= PROBLEM DETAILS =
In the records below, find each line holding the word "NSCS" and copy it.

** DATA LISTING follows **

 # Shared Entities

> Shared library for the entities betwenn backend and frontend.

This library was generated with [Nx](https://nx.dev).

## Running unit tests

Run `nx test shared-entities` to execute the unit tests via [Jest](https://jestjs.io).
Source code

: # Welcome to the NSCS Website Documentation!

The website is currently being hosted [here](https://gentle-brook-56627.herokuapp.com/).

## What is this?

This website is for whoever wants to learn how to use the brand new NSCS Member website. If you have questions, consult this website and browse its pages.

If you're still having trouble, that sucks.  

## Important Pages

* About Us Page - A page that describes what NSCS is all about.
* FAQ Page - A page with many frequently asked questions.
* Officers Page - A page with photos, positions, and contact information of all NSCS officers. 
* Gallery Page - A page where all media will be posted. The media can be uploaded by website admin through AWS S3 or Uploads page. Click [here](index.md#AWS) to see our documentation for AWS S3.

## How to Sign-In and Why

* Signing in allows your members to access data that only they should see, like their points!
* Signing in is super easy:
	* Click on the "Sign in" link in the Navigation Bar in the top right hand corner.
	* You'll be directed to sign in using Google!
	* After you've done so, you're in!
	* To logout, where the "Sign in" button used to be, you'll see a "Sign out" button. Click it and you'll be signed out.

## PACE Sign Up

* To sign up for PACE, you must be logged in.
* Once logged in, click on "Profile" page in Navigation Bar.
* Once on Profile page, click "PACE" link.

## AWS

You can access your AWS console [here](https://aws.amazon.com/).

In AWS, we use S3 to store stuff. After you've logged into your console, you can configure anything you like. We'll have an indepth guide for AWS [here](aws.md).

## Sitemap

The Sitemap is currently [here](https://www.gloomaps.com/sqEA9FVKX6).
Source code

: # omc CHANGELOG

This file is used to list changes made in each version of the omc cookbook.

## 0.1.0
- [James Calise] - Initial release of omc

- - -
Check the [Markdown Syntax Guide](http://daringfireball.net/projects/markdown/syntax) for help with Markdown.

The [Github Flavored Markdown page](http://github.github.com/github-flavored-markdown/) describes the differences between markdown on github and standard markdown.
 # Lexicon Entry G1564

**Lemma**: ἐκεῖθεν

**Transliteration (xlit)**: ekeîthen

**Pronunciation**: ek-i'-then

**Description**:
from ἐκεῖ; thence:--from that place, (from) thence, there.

** End of DATA LISTING **

= SOLUTION TO THE PROBLEM =
: # Welcome to the NSCS Website Documentation!
This website is for whoever wants to learn how to use the brand new NSCS Member website. If you have questions, consult this website and browse its pages.
* About Us Page - A page that describes what NSCS is all about.
* Officers Page - A page with photos, positions, and contact information of all NSCS officers. 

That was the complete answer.